C’est vrai qu’à la base j’aurais pas forcément pensé venir par Hiroshima. Comme le guide n'en disait que du bien, on est allés voir. En arrivant je trouvais bizarre de voir tous ces immeubles en pensant qu’il y a quelques décennies il ne restait plus rien. J’avais presque envie d’aborder les gens dans la rue pour leur dire à quel point ça me faisait de la peine ce qui leur est arrivé. Sauf qu’eux ils avaient l’air tout sauf désolés. En fait Hiroshima est redevenue une ville comme une autre depuis bien longtemps.

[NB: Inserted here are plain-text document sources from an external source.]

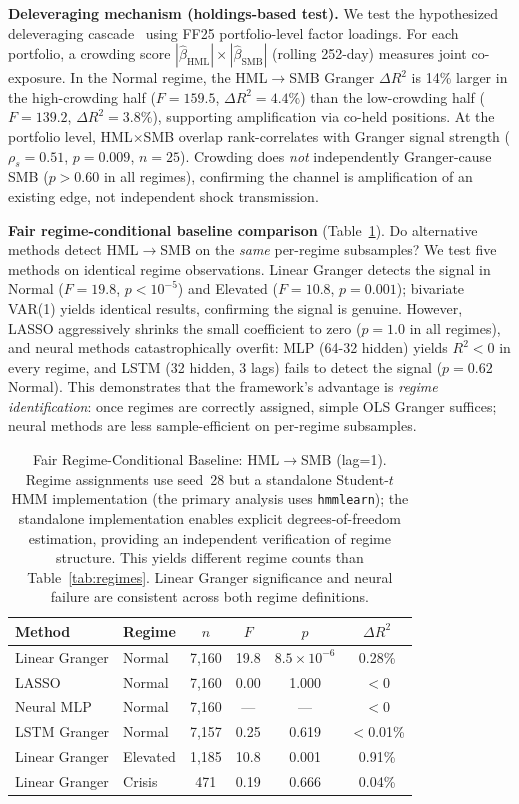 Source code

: \documentclass[sigconf,anonymous]{acmart}
\begin{document}
\textbf{Deleveraging mechanism (holdings-based test).}
We test the hypothesized deleveraging
cascade~\cite{brunnermeier2009market} using FF25 portfolio-level factor
loadings. For each portfolio, a crowding score
$|\hat\beta_{\text{HML}}| \times |\hat\beta_{\text{SMB}}|$ (rolling 252-day)
measures joint co-exposure. In the Normal regime, the HML$\to$SMB
Granger $\Delta R^2$ is 14\% larger in the high-crowding half
($F = 159.5$, $\Delta R^2 = 4.4\%$) than the low-crowding half
($F = 139.2$, $\Delta R^2 = 3.8\%$), supporting amplification via
co-held positions. At the portfolio level, HML$\times$SMB overlap
rank-correlates with Granger signal strength ($\rho_s = 0.51$,
$p = 0.009$, $n = 25$). Crowding does \emph{not} independently
Granger-cause SMB ($p > 0.60$ in all regimes), confirming the channel
is amplification of an existing edge, not independent shock transmission.

\textbf{Fair regime-conditional baseline comparison} (Table~\ref{tab:baseline}).
Do alternative methods detect HML$\to$SMB on the \emph{same}
per-regime subsamples? We test five methods on identical regime
observations. Linear Granger detects the signal in
Normal ($F = 19.8$, $p < 10^{-5}$) and Elevated ($F = 10.8$,
$p = 0.001$); bivariate VAR(1) yields identical results, confirming
the signal is genuine.
However, LASSO aggressively shrinks the small coefficient to zero
($p = 1.0$ in all regimes), and neural methods catastrophically
overfit: MLP (64-32 hidden) yields $R^2 < 0$ in every regime,
and LSTM (32 hidden, 3 lags) fails to detect the signal
($p = 0.62$ Normal). This demonstrates that the framework's
advantage is \emph{regime identification}: once regimes are correctly
assigned, simple OLS Granger suffices; neural methods are less
sample-efficient on per-regime subsamples.

\begin{table}[t]
\centering
\caption{Fair Regime-Conditional Baseline: HML$\to$SMB (lag=1).
Regime assignments use seed~28 but a standalone Student-$t$ HMM
implementation (the primary analysis uses \texttt{hmmlearn});
the standalone implementation enables explicit degrees-of-freedom
estimation, providing an independent verification of regime structure.
This yields different regime counts than Table~\ref{tab:regimes}.
Linear Granger significance and neural failure are consistent
across both regime definitions.}
\label{tab:baseline}
\scriptsize
\begin{tabular}{@{}llcccc@{}}
\toprule
Method & Regime & $n$ & $F$ & $p$ & $\Delta R^2$ \\
\midrule
Linear Granger & Normal & 7{,}160 & 19.8 & $8.5 \times 10^{-6}$ & 0.28\% \\
LASSO & Normal & 7{,}160 & 0.00 & 1.000 & $<$0 \\
Neural MLP & Normal & 7{,}160 & --- & --- & $<$0 \\
LSTM Granger & Normal & 7{,}157 & 0.25 & 0.619 & $<$0.01\% \\
\midrule
Linear Granger & Elevated & 1{,}185 & 10.8 & 0.001 & 0.91\% \\
Linear Granger & Crisis & 471 & 0.19 & 0.666 & 0.04\% \\
\bottomrule
\end{tabular}
\end{table}
\end{document}
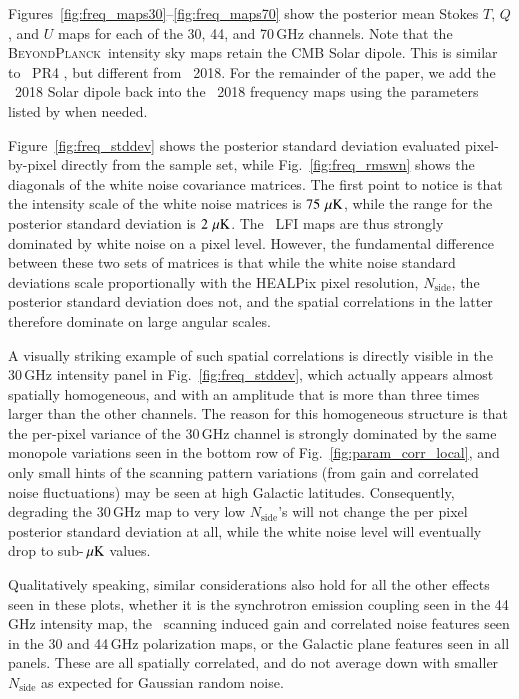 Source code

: \documentclass[twocolumn]{aa}
\newcommand{\BP}{\textsc{BeyondPlanck}}
\begin{document}
Figures~\ref{fig:freq_maps30}--\ref{fig:freq_maps70} show the
posterior mean Stokes $T$, $Q$, and $U$ maps for each of the 30, 44,
and 70\,GHz channels. Note that the \BP\ intensity sky maps retain the
CMB Solar dipole. This is similar to \Planck\ PR4 \citep{npipe}, but
different from \Planck\ 2018. For the remainder of the paper, we add
the \Planck\ 2018 Solar dipole back into the \Planck\ 2018 frequency
maps using the parameters listed by \citet{planck2016-l01} when needed.

Figure~\ref{fig:freq_stddev} shows the posterior standard deviation
evaluated pixel-by-pixel directly from the sample set, while
Fig.~\ref{fig:freq_rmswn} shows the diagonals of the white noise
covariance matrices. The first point to notice is that the intensity
scale of the white noise matrices is $75\,\muK$, while the range for
the posterior standard deviation is $2\,\muK$. The \Planck\ LFI maps
are thus strongly dominated by white noise on a pixel level. However,
the fundamental difference between these two sets of matrices is that
while the white noise standard deviations scale proportionally with
the HEALPix pixel resolution, $N_{\mathrm{side}}$, the posterior
standard deviation does not, and the spatial correlations in the
latter therefore dominate on large angular scales.

A visually striking example of such spatial correlations is directly
visible in the 30\,GHz intensity panel in Fig.~\ref{fig:freq_stddev},
which actually appears almost spatially homogeneous, and with an
amplitude that is more than three times larger than the other
channels. The reason for this homogeneous structure is that the
per-pixel variance of the 30\,GHz channel is strongly dominated by the
same monopole variations seen in the bottom row of
Fig.~\ref{fig:param_corr_local}, and only small hints of the scanning
pattern variations (from gain and correlated noise fluctuations) may
be seen at high Galactic latitudes. Consequently, degrading the
30\,GHz map to very low $N_{\mathrm{side}}$'s will not change the per
pixel posterior standard deviation at all, while the white noise level
will eventually drop to sub-$\muK$ values.

Qualitatively speaking, similar considerations also hold for all the
other effects seen in these plots, whether it is the synchrotron
emission coupling seen in the 44\,GHz intensity map, the
\Planck\ scanning induced gain and correlated noise features seen in
the 30 and 44\,GHz polarization maps, or the Galactic plane features
seen in all panels. These are all spatially correlated, and do not
average down with smaller $N_{\mathrm{side}}$ as expected for Gaussian
random noise.
\end{document}
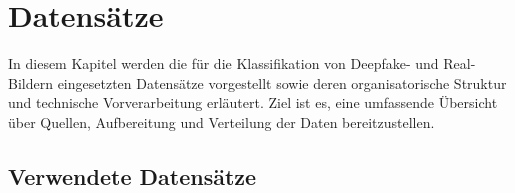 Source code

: \chapter{Datensätze}
\label{chap:datensaetze}

In diesem Kapitel werden die für die Klassifikation von Deepfake- und Real-Bildern eingesetzten Datensätze vorgestellt sowie deren organisatorische Struktur und technische Vorverarbeitung erläutert. Ziel ist es, eine umfassende Übersicht über Quellen, Aufbereitung und Verteilung der Daten bereitzustellen.

\section{Verwendete Datensätze}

Je dis pas ça pour sous-estimer les horreurs de la bombe atomique. On est allés visiter le mémorial qui raconte comment les Américains avaient sélectionné une douzaine de villes « candidates », toutes sur un terrain plat, afin que l'arme puisse montrer sa puissance sans être limitée par des obstacles géographiques. Ils avaient alors suspendu les bombardements sur ces villes, pour qu’on puisse voir ce qu’une seule bombe était capable de détruire en une seule fois. Ils avaient ensuite choisi quatre « finalistes ». Hiroshima était la cible privilégiée car elle avait toujours été un haut lieu de l’armée japonaise et qu’il n’y avait pas de camps de prisonniers alliés. Le matin du 6 août 1945, comme il faisait beau et qu’on voyait bien le pont qui servait de cible au centre ville, ils ont largué la bombe. Lorsqu’elle a explosé, la température est montée jusqu'à 4000 degrés. Les gens ont été brûlés, les bâtiments ont pris feu, et même les tuiles (en terre cuite) ont fondu. Dans le musée on peut voir quelques objets qui appartenaient aux victimes : du riz carbonisé dans une boîte en alu, un tricycle rouillé qu’un papa a enterré avec son petit garçon pour qu’il ne soit pas seul dans sa tombe, et de la peau et des ongles d’un écolier conservés par sa mère...

Sur-glauque. 
    
Mais maintenant de l’eau a coulé sous les ponts. La ville a été entièrement reconstruite, c’est même celle qui a les plus jolies terrasses du Japon. Des Américains jouent dans l’équipe de baseball des Carpes d’Hiroshima. Il y a des pêcheurs au bord des rivières, des mamans avec des poussettes et des écoliers tous les coins de rue. Bref, Hiroshima c'est une ville qui vit, et plutôt gaiment.